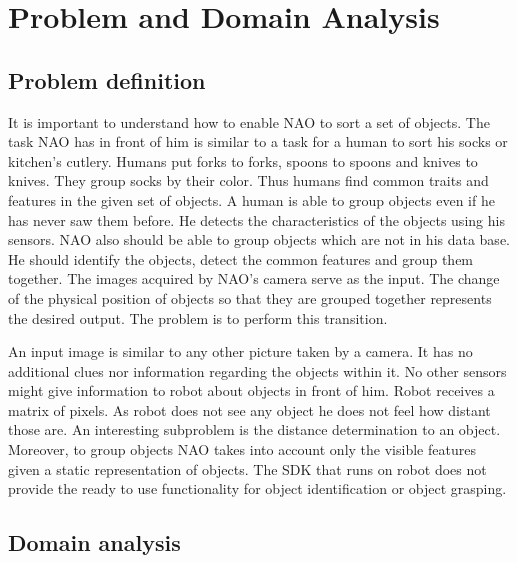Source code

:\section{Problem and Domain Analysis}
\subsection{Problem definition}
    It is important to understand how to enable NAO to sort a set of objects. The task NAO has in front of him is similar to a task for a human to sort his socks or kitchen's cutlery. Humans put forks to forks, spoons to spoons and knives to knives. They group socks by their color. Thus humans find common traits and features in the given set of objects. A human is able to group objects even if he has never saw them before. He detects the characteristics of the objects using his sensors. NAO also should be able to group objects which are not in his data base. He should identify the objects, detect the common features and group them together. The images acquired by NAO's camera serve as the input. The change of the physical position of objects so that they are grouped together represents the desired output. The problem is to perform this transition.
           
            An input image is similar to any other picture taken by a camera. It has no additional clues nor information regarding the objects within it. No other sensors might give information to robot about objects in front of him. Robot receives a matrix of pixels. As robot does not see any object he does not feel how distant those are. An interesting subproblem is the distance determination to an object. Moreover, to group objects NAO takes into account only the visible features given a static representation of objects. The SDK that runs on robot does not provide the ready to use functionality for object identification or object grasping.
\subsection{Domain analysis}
---
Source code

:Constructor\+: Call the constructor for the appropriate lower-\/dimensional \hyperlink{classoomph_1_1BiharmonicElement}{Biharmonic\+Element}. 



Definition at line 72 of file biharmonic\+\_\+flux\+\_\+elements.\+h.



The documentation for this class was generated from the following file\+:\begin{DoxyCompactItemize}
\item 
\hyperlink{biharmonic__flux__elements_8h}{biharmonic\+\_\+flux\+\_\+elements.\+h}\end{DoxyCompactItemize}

What this task involves:
Spot the lines above that mention "hyperlink" and copy them.

Result of this exercise:
:Constructor\+: Call the constructor for the appropriate lower-\/dimensional \hyperlink{classoomph_1_1BiharmonicElement}{Biharmonic\+Element}. 
\hyperlink{biharmonic__flux__elements_8h}{biharmonic\+\_\+flux\+\_\+elements.\+h}\end{DoxyCompactItemize}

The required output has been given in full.